Can Saddle Points Provide "Better Solutions" to Machine Learning Models Compared to Local Minimums?
The solution to a Machine Learning model (i.e. the final model parameters) are selected by trying to optimize the Loss Function associated with that Machine Learning model. The "best" solution (i.e. "best" choice of model parameters) are those associated with the "global minimum" of this Loss Function (i.e. the smallest value of the Loss Function) - thus, "relatively better" solutions can be considered as solutions that are located closer to the "Global Minimum". Optimization Algorithms (e.g. Gradient Descent) try to search for the "Global Minimum" of the Loss Function by repeatedly searching in the direction of the derivatives corresponding to this Loss Function.

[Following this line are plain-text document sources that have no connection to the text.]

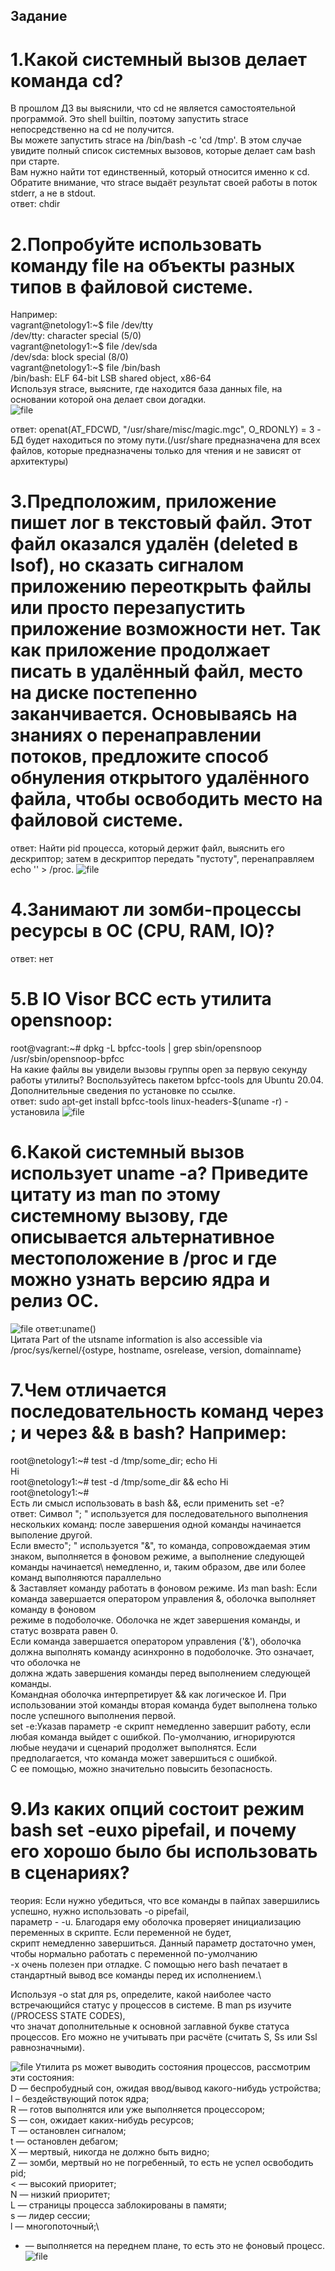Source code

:## Задание
# 1.Какой системный вызов делает команда cd?
В прошлом ДЗ вы выяснили, что cd не является самостоятельной программой. Это shell builtin, поэтому запустить strace непосредственно на cd не получится.\
Вы можете запустить strace на /bin/bash -c 'cd /tmp'. В этом случае увидите полный список системных вызовов, которые делает сам bash при старте.\
Вам нужно найти тот единственный, который относится именно к cd. Обратите внимание, что strace выдаёт результат своей работы в поток stderr, а не в stdout.\
ответ: chdir
# 2.Попробуйте использовать команду file на объекты разных типов в файловой системе. 
Например:\
vagrant@netology1:~$ file /dev/tty\
/dev/tty: character special (5/0)\
vagrant@netology1:~$ file /dev/sda\
/dev/sda: block special (8/0)\
vagrant@netology1:~$ file /bin/bash\
/bin/bash: ELF 64-bit LSB shared object, x86-64\
Используя strace, выясните, где находится база данных file, на основании которой она делает свои догадки.\
![file](https://github.com/EVolgina/devops-netology10/blob/main/задание%202.PNG)

ответ: openat(AT_FDCWD, "/usr/share/misc/magic.mgc", O_RDONLY) = 3 - БД будет находиться по этому пути.(/usr/share предназначена для всех файлов, которые предназначены только для чтения и не зависят от архитектуры)
# 3.Предположим, приложение пишет лог в текстовый файл. Этот файл оказался удалён (deleted в lsof), но сказать сигналом приложению переоткрыть файлы или просто перезапустить приложение возможности нет. Так как приложение продолжает писать в удалённый файл, место на диске постепенно заканчивается. Основываясь на знаниях о перенаправлении потоков, предложите способ обнуления открытого удалённого файла, чтобы освободить место на файловой системе.
ответ: Найти pid процесса, который держит файл, выяснить его дескриптор; затем в дескриптор передать "пустоту", перенаправляем echo '' > /proc.
![file]()
# 4.Занимают ли зомби-процессы ресурсы в ОС (CPU, RAM, IO)?
ответ: нет
# 5.В IO Visor BCC есть утилита opensnoop:
root@vagrant:~# dpkg -L bpfcc-tools | grep sbin/opensnoop\
/usr/sbin/opensnoop-bpfcc\
На какие файлы вы увидели вызовы группы open за первую секунду работы утилиты? Воспользуйтесь пакетом bpfcc-tools для Ubuntu 20.04.\
Дополнительные сведения по установке по ссылке.\
ответ: sudo apt-get install bpfcc-tools linux-headers-$(uname -r) - установила
![file](https://github.com/EVolgina/devops-netology10/blob/main/задание%205.PNG)
# 6.Какой системный вызов использует uname -a? Приведите цитату из man по этому системному вызову, где описывается альтернативное местоположение в /proc и где можно узнать версию ядра и релиз ОС.
![file](https://github.com/EVolgina/devops-netology10/blob/main/задание%206.PNG)
ответ:uname()\
Цитата Part of the utsname information is also accessible via /proc/sys/kernel/{ostype, hostname, osrelease, version, domainname}
# 7.Чем отличается последовательность команд через ; и через && в bash? Например:
root@netology1:~# test -d /tmp/some_dir; echo Hi\
Hi\
root@netology1:~# test -d /tmp/some_dir && echo Hi\
root@netology1:~#\
Есть ли смысл использовать в bash &&, если применить set -e?\
ответ: Символ "; " используется для последовательного выполнения нескольких команд: после завершения одной команды начинается выполение другой.\
Если вместо"; " используется "&", то команда, сопровождаемая этим знаком, выполняется в фоновом режиме, а выполнение следующей команды начинается\ немедленно, и, таким образом, две или более команд выполняются параллельно\
& Заставляет команду работать в фоновом режиме. Из man bash: Если команда завершается оператором управления &, оболочка выполняет команду в фоновом\
режиме в подоболочке. Оболочка не ждет завершения команды, и статус возврата равен 0.\
Если команда завершается оператором управления ('&'), оболочка должна выполнять команду асинхронно в подоболочке. Это означает, что оболочка не\
должна ждать завершения команды перед выполнением следующей команды.\
Командная оболочка интерпретирует && как логическое И. При использовании этой команды вторая команда будет выполнена только после успешного выполнения первой.\
set -e:Указав параметр -e скрипт немедленно завершит работу, если любая команда выйдет с ошибкой. По-умолчанию, игнорируются любые неудачи и сценарий продолжет выполнятся. Если предполагается, что команда может завершиться с ошибкой.\
С ее помощью, можно значительно повысить безопасность.
# 9.Из каких опций состоит режим bash set -euxo pipefail, и почему его хорошо было бы использовать в сценариях?
теория: Если нужно убедиться, что все команды в пайпах завершились успешно, нужно использовать -o pipefail,\
параметр - -u. Благодаря ему оболочка проверяет инициализацию переменных в скрипте. Если переменной не будет,\
скрипт немедленно завершиться. Данный параметр достаточно умен, чтобы нормально работать с переменной по-умолчанию\
-x очень полезен при отладке. С помощью него bash печатает в стандартный вывод все команды перед их исполнением.\

Используя -o stat для ps, определите, какой наиболее часто встречающийся статус у процессов в системе. В man ps изучите (/PROCESS STATE CODES),\
что значат дополнительные к основной заглавной букве статуса процессов. Его можно не учитывать при расчёте (считать S, Ss или Ssl равнозначными).

![file](https://github.com/EVolgina/devops-netology10/blob/main/ps%20flag.PNG)
Утилита ps может выводить состояния процессов, рассмотрим эти состояния:\
D — беспробудный сон, ожидая ввод/вывод какого-нибудь устройства;\
I – бездействующий поток ядра;\
R — готов выполнятся или уже выполняется процессором;\
S — сон, ожидает каких-нибудь ресурсов;\
T — остановлен сигналом;\
t — остановлен дебагом;\
X — мертвый, никогда не должно быть видно;\
Z — зомби, мертвый но не погребенный, то есть не успел освободить pid;\
< — высокий приоритет;\
N — низкий приоритет;\
L — страницы процесса заблокированы в памяти;\
s — лидер сессии;\
l — многопоточный;\
+ — выполняется на переднем плане, то есть это не фоновый процесс.\
![file](https://github.com/EVolgina/devops-netology10/blob/main/задание%209.PNG)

However, there are different obstacles than can occur during this search process. For instance:
- The Optimization Algorithm can get stuck in a "Local Minimum"
- The Optimization Algorithm can get stuck in a "Saddle Point"
I have heard "Saddle Points" as being considered "worse" than "Local Minimums" - this is because "Saddle Points" aren't actually a minimum of any sort, whereas "Local Minimums" are at least minimums at the local level. Thus, this would imply that model parameters chosen from a "Saddle Point" should be worse than model parameters chosen from a "Local Minimum". To further illustrate my question, I drew the following graph of a hypothetical Loss Function for some Machine Learning model:
In the above picture, we can see that Loss Function has a smaller loss at the "Saddle Point" compared to the loss at the "Local Minimum". Thus, in this case - (Assuming that we could not reach "P3") if we had to choose a selection of model parameters from "P2" ("Saddle Point") and "P1" ("Local Minimum") - it would clearly make more sense to pick model parameters from "P2".
My Question: In general, do we know if solutions corresponding to "Local Minimums" points on a Loss Function are considered to be "better" corresponding to "Saddle Points" (e.g. perhaps solutions from "Local Minimums" might be more "stable")? Or is this claim incorrect, and solutions corresponding to regions of the Loss Function with lower Loss values are generally "better" - regardless of whether they come from a "Saddle Point" or a "Local Minimum"?
Thanks!